• TASK
Exact reproduction is required for the lines below starting at the line with "[Website](https://apillon.io/)" and ending at the line with "# geospatial", both included. No other lines, and no pictures.

+ + + +

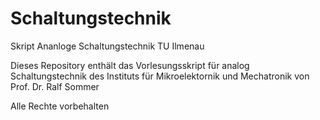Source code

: # Schaltungstechnik
Skript Ananloge Schaltungstechnik TU Ilmenau

Dieses Repository enthält das Vorlesungsskript für analog Schaltungstechnik des Instituts für Mikroelektornik und Mechatronik
von Prof. Dr. Ralf Sommer

Alle Rechte vorbehalten

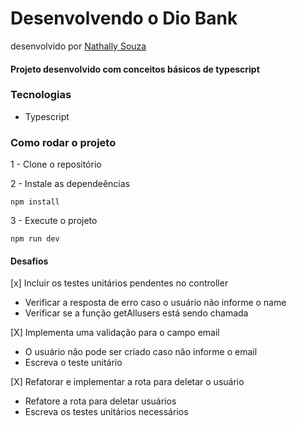 # Desenvolvendo o Dio Bank
desenvolvido por [Nathally Souza](https://github.com/nathyts)

#### Projeto desenvolvido com conceitos básicos de typescript

### Tecnologias
- Typescript

### Como rodar o projeto

1 - Clone o repositório

2 - Instale as dependeências
    
    npm install

3 - Execute o projeto

    npm run dev

#### Desafios
[x] Incluir os testes unitários pendentes no controller
  - Verificar a resposta de erro caso o usuário não informe o name
  - Verificar se a função getAllusers está sendo chamada

[X] Implementa uma validação para o campo email
  - O usuário nâo pode ser criado caso não informe o email
  - Escreva o teste unitário

[X] Refatorar e implementar a rota para deletar o usuário
  - Refatore a rota para deletar usuários
  - Escreva os testes unitários necessários
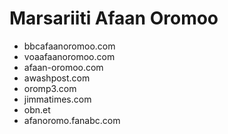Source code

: 
# Marsariiti Afaan Oromoo
- bbcafaanoromoo.com
- voaafaanoromoo.com
- afaan-oromoo.com
- awashpost.com
- oromp3.com
- jimmatimes.com
- obn.et
- afanoromo.fanabc.com

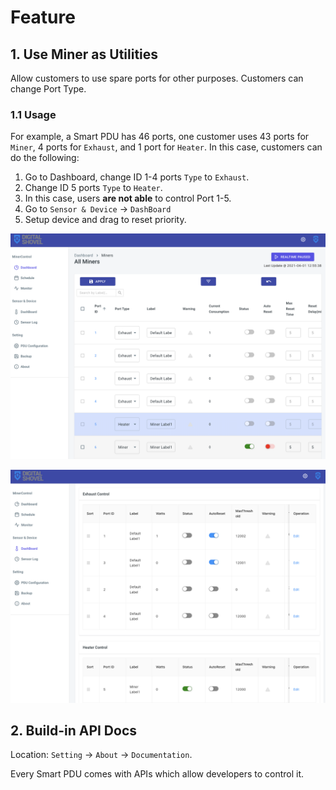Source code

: # Feature

## 1. Use Miner as Utilities

Allow customers to use spare ports for other purposes. Customers can change Port Type.

### 1.1 Usage

For example, a Smart PDU has 46 ports, one customer uses 43 ports for `Miner`, 4 ports for `Exhaust`, and 1 port for `Heater`. In this case, customers can do the following:

1. Go to Dashboard, change ID 1-4 ports `Type` to `Exhaust`.
2. Change ID 5 ports `Type` to `Heater`.
3. In this case, users **are not able** to control Port 1-5. 
4. Go to `Sensor & Device` -&gt; `DashBoard`
5. Setup device and drag to reset priority.

![Change Type](../../.gitbook/assets/image%20%281%29.png)

![Setup Device](../../.gitbook/assets/image.png)

## 2. Build-in API Docs

Location: `Setting` -&gt; `About` -&gt; `Documentation`. 

Every Smart PDU comes with APIs which allow developers to control it.



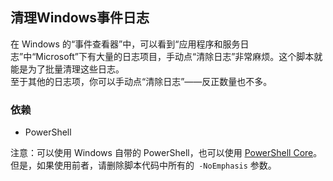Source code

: ## 清理Windows事件日志

在 Windows 的“事件查看器”中，可以看到“应用程序和服务日志”中“Microsoft”下有大量的日志项目，手动点“清除日志”非常麻烦。这个脚本就能是为了批量清理这些日志。  
至于其他的日志项，你可以手动点“清除日志”——反正数量也不多。

### 依赖
* PowerShell

注意：可以使用 Windows 自带的 PowerShell，也可以使用 [PowerShell Core](https://github.com/PowerShell/PowerShell)。  
但是，如果使用前者，请删除脚本代码中所有的` -NoEmphasis` 参数。
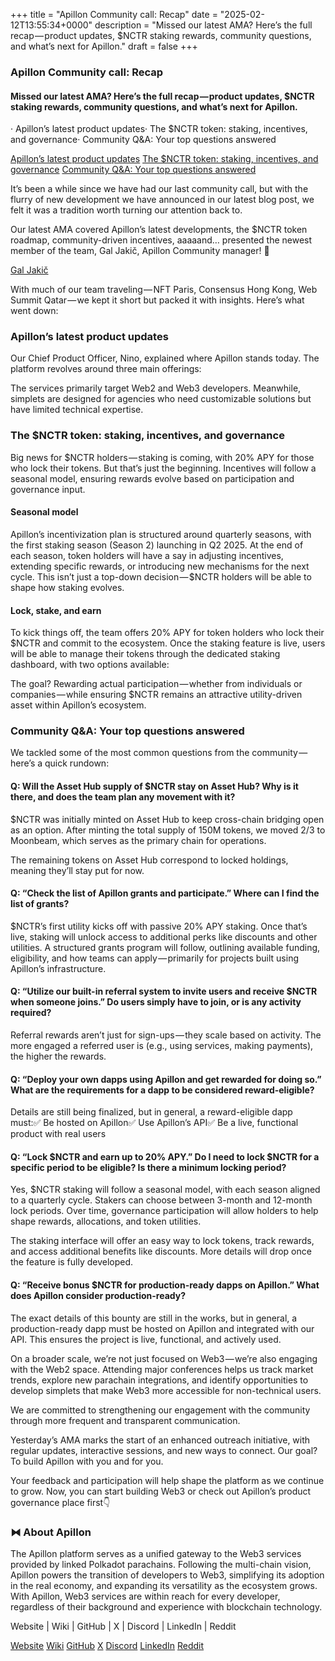 +++
title = "Apillon Community call: Recap"
date = "2025-02-12T13:55:34+0000"
description = "Missed our latest AMA? Here’s the full recap — product updates, $NCTR staking rewards, community questions, and what’s next for Apillon."
draft = false
+++

### Apillon Community call: Recap


#### Missed our latest AMA? Here’s the full recap — product updates, $NCTR staking rewards, community questions, and what’s next for Apillon.


· Apillon’s latest product updates· The $NCTR token: staking, incentives, and governance· Community Q&A: Your top questions answered

[Apillon’s latest product updates](#4b9b)
[The $NCTR token: staking, incentives, and governance](#bfcc)
[Community Q&A: Your top questions answered](#9f18)

It’s been a while since we have had our last community call, but with the flurry of new development we have announced in our latest blog post, we felt it was a tradition worth turning our attention back to.


Our latest AMA covered Apillon’s latest developments, the $NCTR token roadmap, community-driven incentives, aaaaand… presented the newest member of the team, Gal Jakič, Apillon Community manager! 🏅

[Gal Jakič](https://www.linkedin.com/in/galjakic)

With much of our team traveling — NFT Paris, Consensus Hong Kong, Web Summit Qatar — we kept it short but packed it with insights. Here’s what went down:


### Apillon’s latest product updates


Our Chief Product Officer, Nino, explained where Apillon stands today. The platform revolves around three main offerings:


The services primarily target Web2 and Web3 developers. Meanwhile, simplets are designed for agencies who need customizable solutions but have limited technical expertise.


### The $NCTR token: staking, incentives, and governance


Big news for $NCTR holders — staking is coming, with 20% APY for those who lock their tokens. But that’s just the beginning. Incentives will follow a seasonal model, ensuring rewards evolve based on participation and governance input.


#### Seasonal model


Apillon’s incentivization plan is structured around quarterly seasons, with the first staking season (Season 2) launching in Q2 2025. At the end of each season, token holders will have a say in adjusting incentives, extending specific rewards, or introducing new mechanisms for the next cycle. This isn’t just a top-down decision — $NCTR holders will be able to shape how staking evolves.


#### Lock, stake, and earn


To kick things off, the team offers 20% APY for token holders who lock their $NCTR and commit to the ecosystem. Once the staking feature is live, users will be able to manage their tokens through the dedicated staking dashboard, with two options available:


The goal? Rewarding actual participation — whether from individuals or companies — while ensuring $NCTR remains an attractive utility-driven asset within Apillon’s ecosystem.


### Community Q&A: Your top questions answered


We tackled some of the most common questions from the community — here’s a quick rundown:


#### Q: Will the Asset Hub supply of $NCTR stay on Asset Hub? Why is it there, and does the team plan any movement with it?


$NCTR was initially minted on Asset Hub to keep cross-chain bridging open as an option. After minting the total supply of 150M tokens, we moved 2/3 to Moonbeam, which serves as the primary chain for operations.


The remaining tokens on Asset Hub correspond to locked holdings, meaning they’ll stay put for now.


#### Q: “Check the list of Apillon grants and participate.” Where can I find the list of grants?


$NCTR’s first utility kicks off with passive 20% APY staking. Once that’s live, staking will unlock access to additional perks like discounts and other utilities. A structured grants program will follow, outlining available funding, eligibility, and how teams can apply — primarily for projects built using Apillon’s infrastructure.


#### Q: “Utilize our built-in referral system to invite users and receive $NCTR when someone joins.” Do users simply have to join, or is any activity required?


Referral rewards aren’t just for sign-ups — they scale based on activity. The more engaged a referred user is (e.g., using services, making payments), the higher the rewards.


#### Q: “Deploy your own dapps using Apillon and get rewarded for doing so.” What are the requirements for a dapp to be considered reward-eligible?


Details are still being finalized, but in general, a reward-eligible dapp must:✅ Be hosted on Apillon✅ Use Apillon’s API✅ Be a live, functional product with real users


#### Q: “Lock $NCTR and earn up to 20% APY.” Do I need to lock $NCTR for a specific period to be eligible? Is there a minimum locking period?


Yes, $NCTR staking will follow a seasonal model, with each season aligned to a quarterly cycle. Stakers can choose between 3-month and 12-month lock periods. Over time, governance participation will allow holders to help shape rewards, allocations, and token utilities.


The staking interface will offer an easy way to lock tokens, track rewards, and access additional benefits like discounts. More details will drop once the feature is fully developed.


#### Q: “Receive bonus $NCTR for production-ready dapps on Apillon.” What does Apillon consider production-ready?


The exact details of this bounty are still in the works, but in general, a production-ready dapp must be hosted on Apillon and integrated with our API. This ensures the project is live, functional, and actively used.


On a broader scale, we’re not just focused on Web3 — we’re also engaging with the Web2 space. Attending major conferences helps us track market trends, explore new parachain integrations, and identify opportunities to develop simplets that make Web3 more accessible for non-technical users.


We are committed to strengthening our engagement with the community through more frequent and transparent communication.


Yesterday’s AMA marks the start of an enhanced outreach initiative, with regular updates, interactive sessions, and new ways to connect. Our goal? To build Apillon with you and for you.


Your feedback and participation will help shape the platform as we continue to grow. Now, you can start building Web3 or check out Apillon’s product governance place first👇


### ⧓ About Apillon


The Apillon platform serves as a unified gateway to the Web3 services provided by linked Polkadot parachains. Following the multi-chain vision, Apillon powers the transition of developers to Web3, simplifying its adoption in the real economy, and expanding its versatility as the ecosystem grows. With Apillon, Web3 services are within reach for every developer, regardless of their background and experience with blockchain technology.


Website | Wiki | GitHub | X | Discord | LinkedIn | Reddit

[Website](https://apillon.io/)
[Wiki](https://wiki.apillon.io/)
[GitHub](https://github.com/Apillon-web3)
[X](https://twitter.com/apillon)
[Discord](https://discord.gg/apillon)
[LinkedIn](https://www.linkedin.com/company/apillon/)
[Reddit](https://www.reddit.com/r/apillon/)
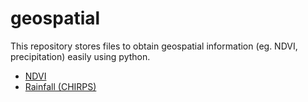 # geospatial
This repository stores files to obtain geospatial information (eg. NDVI, precipitation) easily using python.

- [NDVI](NDVI/landsat_download.ipynb)
- [Rainfall (CHIRPS)](CHIRPS/CHIRPS_download.ipynb)

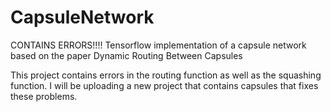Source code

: # CapsuleNetwork
CONTAINS ERRORS!!!! Tensorflow implementation of a capsule network based on the paper Dynamic Routing Between Capsules

This project contains errors in the routing function as well as the squashing function.
I will be uploading a new project that contains capsules that fixes these problems.
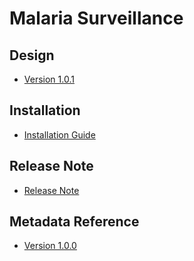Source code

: # Malaria Surveillance

## Design

- [Version 1.0.1](#mal-cs-design)

## Installation

- [Installation Guide](#mal-cs-installation)

## Release Note

- [Release Note](#mal-cs-release-note)

## Metadata Reference

- [Version 1.0.0](https://packages.dhis2.org/en/MAL_CS/1.0.0/DHIS2.36/MAL_CS_COMPLETE_1.0.0_DHIS2.36.xlsx)
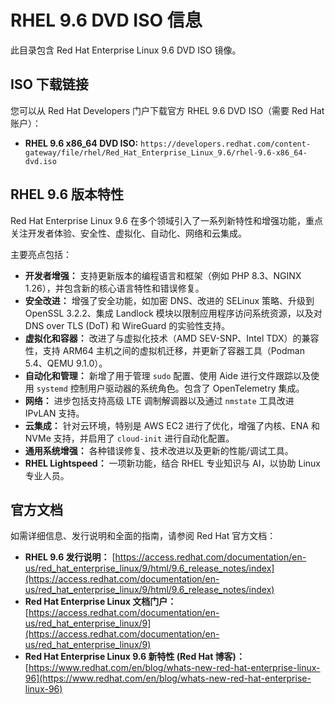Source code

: # RHEL 9.6 DVD ISO 信息

此目录包含 Red Hat Enterprise Linux 9.6 DVD ISO 镜像。

## ISO 下载链接

您可以从 Red Hat Developers 门户下载官方 RHEL 9.6 DVD ISO（需要 Red Hat 账户）：

*   **RHEL 9.6 x86_64 DVD ISO:** `https://developers.redhat.com/content-gateway/file/rhel/Red_Hat_Enterprise_Linux_9.6/rhel-9.6-x86_64-dvd.iso`

## RHEL 9.6 版本特性

Red Hat Enterprise Linux 9.6 在多个领域引入了一系列新特性和增强功能，重点关注开发者体验、安全性、虚拟化、自动化、网络和云集成。

主要亮点包括：

*   **开发者增强：** 支持更新版本的编程语言和框架（例如 PHP 8.3、NGINX 1.26），并包含新的核心语言特性和错误修复。
*   **安全改进：** 增强了安全功能，如加密 DNS、改进的 SELinux 策略、升级到 OpenSSL 3.2.2、集成 Landlock 模块以限制应用程序访问系统资源，以及对 DNS over TLS (DoT) 和 WireGuard 的实验性支持。
*   **虚拟化和容器：** 改进了与虚拟化技术（AMD SEV-SNP、Intel TDX）的兼容性，支持 ARM64 主机之间的虚拟机迁移，并更新了容器工具（Podman 5.4、QEMU 9.1.0）。
*   **自动化和管理：** 新增了用于管理 `sudo` 配置、使用 Aide 进行文件跟踪以及使用 `systemd` 控制用户驱动器的系统角色。包含了 OpenTelemetry 集成。
*   **网络：** 进步包括支持高级 LTE 调制解调器以及通过 `nmstate` 工具改进 IPvLAN 支持。
*   **云集成：** 针对云环境，特别是 AWS EC2 进行了优化，增强了内核、ENA 和 NVMe 支持，并启用了 `cloud-init` 进行自动化配置。
*   **通用系统增强：** 各种错误修复、技术改进以及更新的性能/调试工具。
*   **RHEL Lightspeed：** 一项新功能，结合 RHEL 专业知识与 AI，以协助 Linux 专业人员。

## 官方文档

如需详细信息、发行说明和全面的指南，请参阅 Red Hat 官方文档：

*   **RHEL 9.6 发行说明：** [https://access.redhat.com/documentation/en-us/red_hat_enterprise_linux/9/html/9.6_release_notes/index](https://access.redhat.com/documentation/en-us/red_hat_enterprise_linux/9/html/9.6_release_notes/index)
*   **Red Hat Enterprise Linux 文档门户：** [https://access.redhat.com/documentation/en-us/red_hat_enterprise_linux/9](https://access.redhat.com/documentation/en-us/red_hat_enterprise_linux/9)
*   **Red Hat Enterprise Linux 9.6 新特性 (Red Hat 博客)：** [https://www.redhat.com/en/blog/whats-new-red-hat-enterprise-linux-96](https://www.redhat.com/en/blog/whats-new-red-hat-enterprise-linux-96)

+ + + +

• SOLUTION BELOW
[Website](https://apillon.io/)
[Wiki](https://wiki.apillon.io/)
[GitHub](https://github.com/Apillon-web3)
[X](https://twitter.com/apillon)
[Discord](https://discord.gg/apillon)
[LinkedIn](https://www.linkedin.com/company/apillon/)
[Reddit](https://www.reddit.com/r/apillon/)
 # geospatial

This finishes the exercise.